= Johnnie Morris (actor) =

American actor

Johnnie Morris (June 15, 1887 – October 7, 1969) was an American actor and comedian who began his career in Vaudeville and then worked in the movies.

==Biography==
Morris was born in New York City. In 1905, he was hired by Gene Leroy to be part of the Leroy Trio, a Vaudeville act which featured Leroy as a drag singer with two teenage singers supporting him.

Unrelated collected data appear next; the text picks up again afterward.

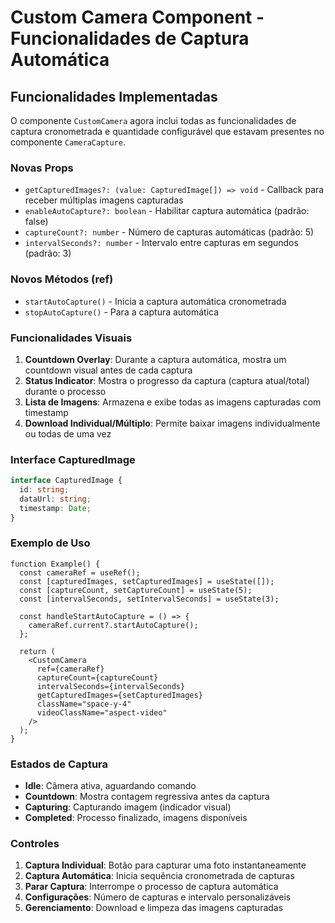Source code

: # Custom Camera Component - Funcionalidades de Captura Automática

## Funcionalidades Implementadas

O componente `CustomCamera` agora inclui todas as funcionalidades de captura cronometrada e quantidade configurável que estavam presentes no componente `CameraCapture`.

### Novas Props

- `getCapturedImages?: (value: CapturedImage[]) => void` - Callback para receber múltiplas imagens capturadas
- `enableAutoCapture?: boolean` - Habilitar captura automática (padrão: false)
- `captureCount?: number` - Número de capturas automáticas (padrão: 5)
- `intervalSeconds?: number` - Intervalo entre capturas em segundos (padrão: 3)

### Novos Métodos (ref)

- `startAutoCapture()` - Inicia a captura automática cronometrada
- `stopAutoCapture()` - Para a captura automática

### Funcionalidades Visuais

1. **Countdown Overlay**: Durante a captura automática, mostra um countdown visual antes de cada captura
2. **Status Indicator**: Mostra o progresso da captura (captura atual/total) durante o processo
3. **Lista de Imagens**: Armazena e exibe todas as imagens capturadas com timestamp
4. **Download Individual/Múltiplo**: Permite baixar imagens individualmente ou todas de uma vez

### Interface CapturedImage

```typescript
interface CapturedImage {
  id: string;
  dataUrl: string;
  timestamp: Date;
}
```

### Exemplo de Uso

```tsx
function Example() {
  const cameraRef = useRef();
  const [capturedImages, setCapturedImages] = useState([]);
  const [captureCount, setCaptureCount] = useState(5);
  const [intervalSeconds, setIntervalSeconds] = useState(3);

  const handleStartAutoCapture = () => {
    cameraRef.current?.startAutoCapture();
  };

  return (
    <CustomCamera
      ref={cameraRef}
      captureCount={captureCount}
      intervalSeconds={intervalSeconds}
      getCapturedImages={setCapturedImages}
      className="space-y-4"
      videoClassName="aspect-video"
    />
  );
}
```

### Estados de Captura

- **Idle**: Câmera ativa, aguardando comando
- **Countdown**: Mostra contagem regressiva antes da captura
- **Capturing**: Capturando imagem (indicador visual)
- **Completed**: Processo finalizado, imagens disponíveis

### Controles

1. **Captura Individual**: Botão para capturar uma foto instantaneamente
2. **Captura Automática**: Inicia sequência cronometrada de capturas
3. **Parar Captura**: Interrompe o processo de captura automática
4. **Configurações**: Número de capturas e intervalo personalizáveis
5. **Gerenciamento**: Download e limpeza das imagens capturadas
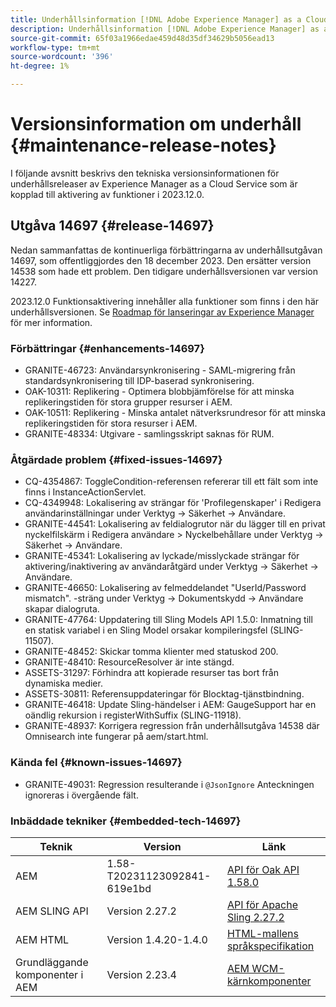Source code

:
 ```yaml
---
title: Underhållsinformation [!DNL Adobe Experience Manager] as a Cloud Service som är kopplad till 2023.12.0-funktionsaktivering.
description: Underhållsinformation [!DNL Adobe Experience Manager] as a Cloud Service som är kopplad till 2023.12.0-funktionsaktivering.
source-git-commit: 65f03a1966edae459d48d35df34629b5056ead13
workflow-type: tm+mt
source-wordcount: '396'
ht-degree: 1%

---
```



# Versionsinformation om underhåll {#maintenance-release-notes}

I följande avsnitt beskrivs den tekniska versionsinformationen för underhållsreleaser av Experience Manager as a Cloud Service som är kopplad till aktivering av funktioner i 2023.12.0.

## Utgåva 14697 {#release-14697}

Nedan sammanfattas de kontinuerliga förbättringarna av underhållsutgåvan 14697, som offentliggjordes den 18 december 2023. Den ersätter version 14538 som hade ett problem. Den tidigare underhållsversionen var version 14227.

2023.12.0 Funktionsaktivering innehåller alla funktioner som finns i den här underhållsversionen. Se [Roadmap för lanseringar av Experience Manager](https://experienceleague.adobe.com/docs/experience-manager-release-information/aem-release-updates/update-releases-roadmap.html) för mer information.

### Förbättringar {#enhancements-14697}

* GRANITE-46723: Användarsynkronisering - SAML-migrering från standardsynkronisering till IDP-baserad synkronisering.
* OAK-10311: Replikering - Optimera blobbjämförelse för att minska replikeringstiden för stora grupper resurser i AEM.
* OAK-10511: Replikering - Minska antalet nätverksrundresor för att minska replikeringstiden för stora resurser i AEM.
* GRANITE-48334: Utgivare - samlingsskript saknas för RUM.

### Åtgärdade problem {#fixed-issues-14697}

* CQ-4354867: ToggleCondition-referensen refererar till ett fält som inte finns i InstanceActionServlet.
* CQ-4349948: Lokalisering av strängar för &#39;Profilegenskaper&#39; i Redigera användarinställningar under Verktyg → Säkerhet → Användare.
* GRANITE-44541: Lokalisering av feldialogrutor när du lägger till en privat nyckelfilskärm i Redigera användare > Nyckelbehållare under Verktyg → Säkerhet → Användare.
* GRANITE-45341: Lokalisering av lyckade/misslyckade strängar för aktivering/inaktivering av användaråtgärd under Verktyg → Säkerhet → Användare.
* GRANITE-46650: Lokalisering av felmeddelandet &quot;UserId/Password mismatch&quot;. -sträng under Verktyg → Dokumentskydd → Användare skapar dialogruta.
* GRANITE-47764: Uppdatering till Sling Models API 1.5.0: Inmatning till en statisk variabel i en Sling Model orsakar kompileringsfel (SLING-11507).
* GRANITE-48452: Skickar tomma klienter med statuskod 200.
* GRANITE-48410: ResourceResolver är inte stängd.
* ASSETS-31297: Förhindra att kopierade resurser tas bort från dynamiska medier.
* ASSETS-30811: Referensuppdateringar för Blocktag-tjänstbindning.
* GRANITE-46418: Update Sling-händelser i AEM: GaugeSupport har en oändlig rekursion i registerWithSuffix (SLING-11918).
* GRANITE-48937: Korrigera regression från underhållsutgåva 14538 där Omnisearch inte fungerar på aem/start.html.

### Kända fel {#known-issues-14697}

* GRANITE-49031: Regression resulterande i `@JsonIgnore` Anteckningen ignoreras i övergående fält.

### Inbäddade tekniker {#embedded-tech-14697}

| Teknik | Version | Länk |
|---|---|---|
| AEM | 1.58-T20231123092841-619e1bd | [API för Oak API 1.58.0](https://www.javadoc.io/doc/org.apache.jackrabbit/oak-api/1.58.0/index.html) |
| AEM SLING API | Version 2.27.2 | [API för Apache Sling 2.27.2](https://www.javadoc.io/doc/org.apache.sling/org.apache.sling.api/latest/index.html) |
| AEM HTML | Version 1.4.20-1.4.0 | [HTML-mallens språkspecifikation](https://github.com/adobe/htl-spec) |
| Grundläggande komponenter i AEM | Version 2.23.4 | [AEM WCM-kärnkomponenter](https://github.com/adobe/aem-core-wcm-components) |

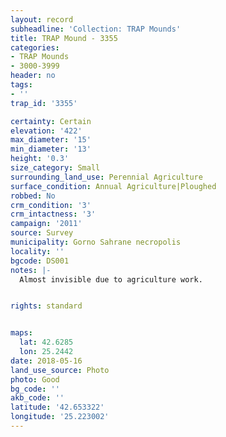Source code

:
```yaml
---
layout: record
subheadline: 'Collection: TRAP Mounds'
title: TRAP Mound - 3355
categories:
- TRAP Mounds
- 3000-3999
header: no
tags:
- ''
trap_id: '3355'

certainty: Certain
elevation: '422'
max_diameter: '15'
min_diameter: '13'
height: '0.3'
size_category: Small
surrounding_land_use: Perennial Agriculture
surface_condition: Annual Agriculture|Ploughed
robbed: No
crm_condition: '3'
crm_intactness: '3'
campaign: '2011'
source: Survey
municipality: Gorno Sahrane necropolis
locality: ''
bgcode: DS001
notes: |-
  Almost invisible due to agriculture work.


rights: standard


maps:
  lat: 42.6285
  lon: 25.2442
date: 2018-05-16
land_use_source: Photo
photo: Good
bg_code: ''
akb_code: ''
latitude: '42.653322'
longitude: '25.223002'
---
```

The other member of the group was a 15-year-old Julius Marx in his professional debut. The Trio first performed at the Ramona Theatre, in Grand Rapids, MI on July 16, 1905.

The diminutive actor played newsboys, jockeys, and characters named 'Peewee' in a film career that lasted from 1912 to 1942. One of his most notable roles was that of Pappy Yokum in the 1940 film version of Li'l Abner.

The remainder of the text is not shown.